**ASSIGNED TASK:** Please repeat the whole listing exactly, but leave out any picture it holds.

----

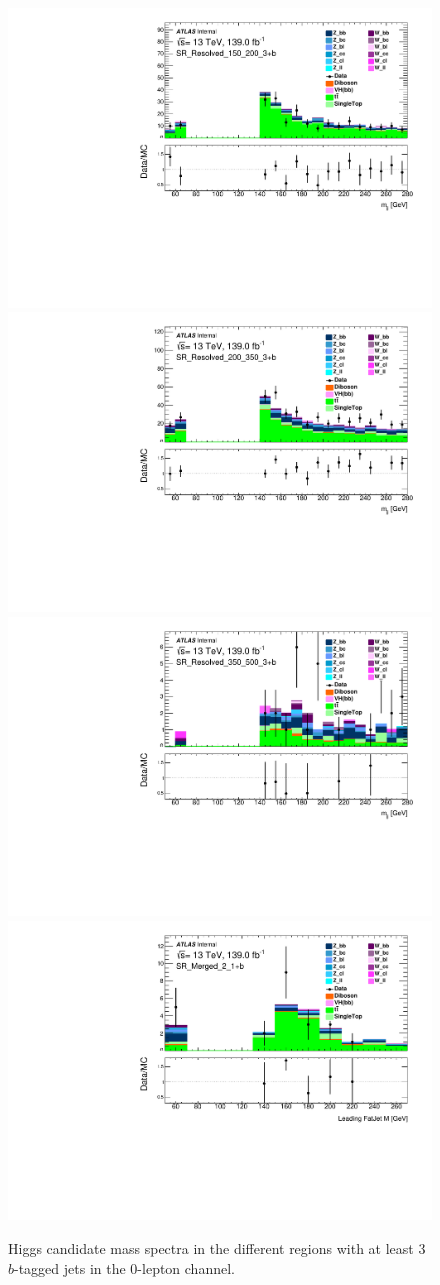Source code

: \begin{figure}[!htb]
    \includegraphics[width=0.46\linewidth]{chapters/c8/figures/0L/DataMC_MonoH_Nominal_SR_Resolved_150_200_3+b_m_jj_10GeV.pdf}
    \includegraphics[width=0.46\linewidth]{chapters/c8/figures/0L/DataMC_MonoH_Nominal_SR_Resolved_200_350_3+b_m_jj_10GeV.pdf}\\
    \includegraphics[width=0.46\linewidth]{chapters/c8/figures/0L/DataMC_MonoH_Nominal_SR_Resolved_350_500_3+b_m_jj_10GeV.pdf}
    \includegraphics[width=0.46\linewidth]{chapters/c8/figures/0L/DataMC_MonoH_Nominal_SR_Merged_2_1+b_fatjets_m1_20GeV.pdf}
    \caption{Higgs candidate mass spectra in the different \met regions with at least 3 $b$-tagged jets in the 0-lepton channel.}
    \label{fig:data-mc-0l-mjj-3+b}
\end{figure}

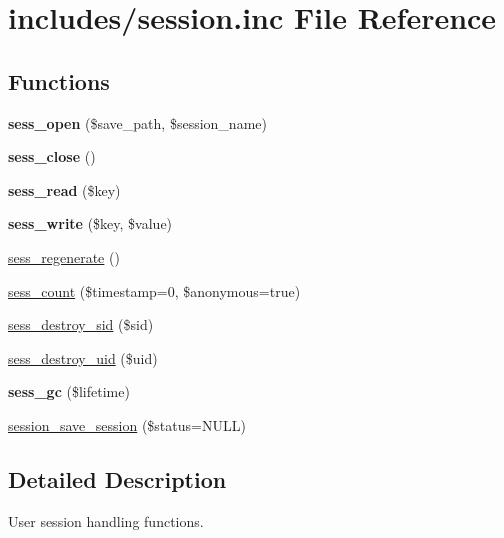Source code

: \hypertarget{session_8inc}{
\section{includes/session.inc File Reference}
\label{session_8inc}
}
\subsection*{Functions}
\begin{CompactItemize}
\item 
\hypertarget{session_8inc_a57b9e3f9d8c3a7cd59ee8f5e0a18c32}{
\textbf{sess\_\-open} (\$save\_\-path, \$session\_\-name)}
\label{session_8inc_a57b9e3f9d8c3a7cd59ee8f5e0a18c32}

\item 
\hypertarget{session_8inc_2df8e2d2199bd3f93fd52ee1a6d5a6b7}{
\textbf{sess\_\-close} ()}
\label{session_8inc_2df8e2d2199bd3f93fd52ee1a6d5a6b7}

\item 
\hypertarget{session_8inc_0f7954005527dba422f3f25b42d32ae0}{
\textbf{sess\_\-read} (\$key)}
\label{session_8inc_0f7954005527dba422f3f25b42d32ae0}

\item 
\hypertarget{session_8inc_f16fe7bb14568e6eeae0b8153ef528c9}{
\textbf{sess\_\-write} (\$key, \$value)}
\label{session_8inc_f16fe7bb14568e6eeae0b8153ef528c9}

\item 
\hyperlink{session_8inc_621c1d926868f31898dbf7c90c82620d}{sess\_\-regenerate} ()
\item 
\hyperlink{session_8inc_ad174594c4667d63374cc5e119b41c16}{sess\_\-count} (\$timestamp=0, \$anonymous=true)
\item 
\hyperlink{session_8inc_7afedd239d078990780ecc2745e64afb}{sess\_\-destroy\_\-sid} (\$sid)
\item 
\hyperlink{session_8inc_599b7909c42608adabc65b7fa3b00864}{sess\_\-destroy\_\-uid} (\$uid)
\item 
\hypertarget{session_8inc_a7ccf5242a2bb482c5e9cd7471740d30}{
\textbf{sess\_\-gc} (\$lifetime)}
\label{session_8inc_a7ccf5242a2bb482c5e9cd7471740d30}

\item 
\hyperlink{session_8inc_3b87e39800b48ccf96e034198ec2317b}{session\_\-save\_\-session} (\$status=NULL)
\end{CompactItemize}


\subsection{Detailed Description}
User session handling functions. 

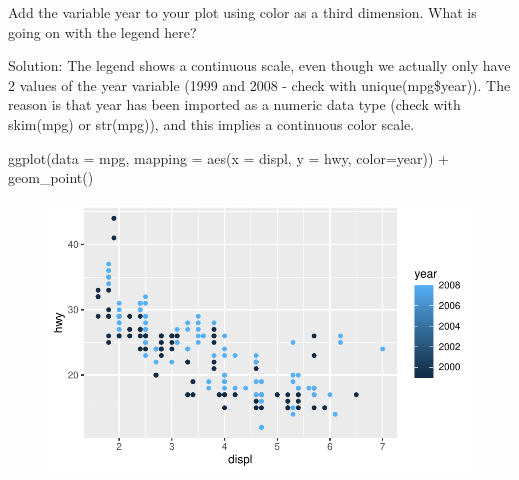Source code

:\documentclass[
  letterpaper,
  DIV=11,
  numbers=noendperiod]{scrartcl}
\newenvironment{Shaded}{\begin{snugshade}}{\end{snugshade}}
\newcommand{\AttributeTok}[1]{\textcolor[rgb]{0.40,0.45,0.13}{#1}}
\newcommand{\FunctionTok}[1]{\textcolor[rgb]{0.28,0.35,0.67}{#1}}
\newcommand{\NormalTok}[1]{\textcolor[rgb]{0.00,0.23,0.31}{#1}}
\newcommand{\SpecialCharTok}[1]{\textcolor[rgb]{0.37,0.37,0.37}{#1}}
\begin{document}
Add the variable year to your plot using color as a third dimension.
What is going on with the legend here?

Solution: The legend shows a continuous scale, even though we actually
only have 2 values of the year variable (1999 and 2008 - check with
unique(mpg\$year)). The reason is that year has been imported as a
numeric data type (check with skim(mpg) or str(mpg)), and this implies a
continuous color scale.

\begin{Shaded}
\begin{Highlighting}[]
\FunctionTok{ggplot}\NormalTok{(}\AttributeTok{data =}\NormalTok{ mpg, }
       \AttributeTok{mapping =} \FunctionTok{aes}\NormalTok{(}\AttributeTok{x =}\NormalTok{ displ, }
                     \AttributeTok{y =}\NormalTok{ hwy,}
                     \AttributeTok{color=}\NormalTok{year)) }\SpecialCharTok{+}
  \FunctionTok{geom\_point}\NormalTok{()}
\end{Highlighting}
\end{Shaded}

\begin{figure}[H]

{\centering \includegraphics{Part1_Lecture1_Ex_files/figure-pdf/unnamed-chunk-29-1.pdf}

}

\end{figure}

\begin{Shaded}
\end{Shaded}
\end{document}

----

**ANSWER BOX:**
Source code

: \begin{figure}[!htb]
    \includegraphics[width=0.46\linewidth]{chapters/c8/figures/0L/DataMC_MonoH_Nominal_SR_Resolved_150_200_3+b_m_jj_10GeV.pdf}
    \includegraphics[width=0.46\linewidth]{chapters/c8/figures/0L/DataMC_MonoH_Nominal_SR_Resolved_200_350_3+b_m_jj_10GeV.pdf}\\
    \includegraphics[width=0.46\linewidth]{chapters/c8/figures/0L/DataMC_MonoH_Nominal_SR_Resolved_350_500_3+b_m_jj_10GeV.pdf}
    \includegraphics[width=0.46\linewidth]{chapters/c8/figures/0L/DataMC_MonoH_Nominal_SR_Merged_2_1+b_fatjets_m1_20GeV.pdf}
    \caption{Higgs candidate mass spectra in the different \met regions with at least 3 $b$-tagged jets in the 0-lepton channel.}
    \label{fig:data-mc-0l-mjj-3+b}
\end{figure}

Source code

: \hypertarget{session_8inc}{
\section{includes/session.inc File Reference}
\label{session_8inc}
}
\subsection*{Functions}
\begin{CompactItemize}
\item 
\hypertarget{session_8inc_a57b9e3f9d8c3a7cd59ee8f5e0a18c32}{
\textbf{sess\_\-open} (\$save\_\-path, \$session\_\-name)}
\label{session_8inc_a57b9e3f9d8c3a7cd59ee8f5e0a18c32}

\item 
\hypertarget{session_8inc_2df8e2d2199bd3f93fd52ee1a6d5a6b7}{
\textbf{sess\_\-close} ()}
\label{session_8inc_2df8e2d2199bd3f93fd52ee1a6d5a6b7}

\item 
\hypertarget{session_8inc_0f7954005527dba422f3f25b42d32ae0}{
\textbf{sess\_\-read} (\$key)}
\label{session_8inc_0f7954005527dba422f3f25b42d32ae0}

\item 
\hypertarget{session_8inc_f16fe7bb14568e6eeae0b8153ef528c9}{
\textbf{sess\_\-write} (\$key, \$value)}
\label{session_8inc_f16fe7bb14568e6eeae0b8153ef528c9}

\item 
\hyperlink{session_8inc_621c1d926868f31898dbf7c90c82620d}{sess\_\-regenerate} ()
\item 
\hyperlink{session_8inc_ad174594c4667d63374cc5e119b41c16}{sess\_\-count} (\$timestamp=0, \$anonymous=true)
\item 
\hyperlink{session_8inc_7afedd239d078990780ecc2745e64afb}{sess\_\-destroy\_\-sid} (\$sid)
\item 
\hyperlink{session_8inc_599b7909c42608adabc65b7fa3b00864}{sess\_\-destroy\_\-uid} (\$uid)
\item 
\hypertarget{session_8inc_a7ccf5242a2bb482c5e9cd7471740d30}{
\textbf{sess\_\-gc} (\$lifetime)}
\label{session_8inc_a7ccf5242a2bb482c5e9cd7471740d30}

\item 
\hyperlink{session_8inc_3b87e39800b48ccf96e034198ec2317b}{session\_\-save\_\-session} (\$status=NULL)
\end{CompactItemize}


\subsection{Detailed Description}
User session handling functions. 

Source code

:\documentclass[
  letterpaper,
  DIV=11,
  numbers=noendperiod]{scrartcl}
\newenvironment{Shaded}{\begin{snugshade}}{\end{snugshade}}
\newcommand{\AttributeTok}[1]{\textcolor[rgb]{0.40,0.45,0.13}{#1}}
\newcommand{\FunctionTok}[1]{\textcolor[rgb]{0.28,0.35,0.67}{#1}}
\newcommand{\NormalTok}[1]{\textcolor[rgb]{0.00,0.23,0.31}{#1}}
\newcommand{\SpecialCharTok}[1]{\textcolor[rgb]{0.37,0.37,0.37}{#1}}
\begin{document}
Add the variable year to your plot using color as a third dimension.
What is going on with the legend here?

Solution: The legend shows a continuous scale, even though we actually
only have 2 values of the year variable (1999 and 2008 - check with
unique(mpg\$year)). The reason is that year has been imported as a
numeric data type (check with skim(mpg) or str(mpg)), and this implies a
continuous color scale.

\begin{Shaded}
\begin{Highlighting}[]
\FunctionTok{ggplot}\NormalTok{(}\AttributeTok{data =}\NormalTok{ mpg, }
       \AttributeTok{mapping =} \FunctionTok{aes}\NormalTok{(}\AttributeTok{x =}\NormalTok{ displ, }
                     \AttributeTok{y =}\NormalTok{ hwy,}
                     \AttributeTok{color=}\NormalTok{year)) }\SpecialCharTok{+}
  \FunctionTok{geom\_point}\NormalTok{()}
\end{Highlighting}
\end{Shaded}

\begin{figure}[H]

{\centering \includegraphics{Part1_Lecture1_Ex_files/figure-pdf/unnamed-chunk-29-1.pdf}

}

\end{figure}

\begin{Shaded}
\end{Shaded}
\end{document}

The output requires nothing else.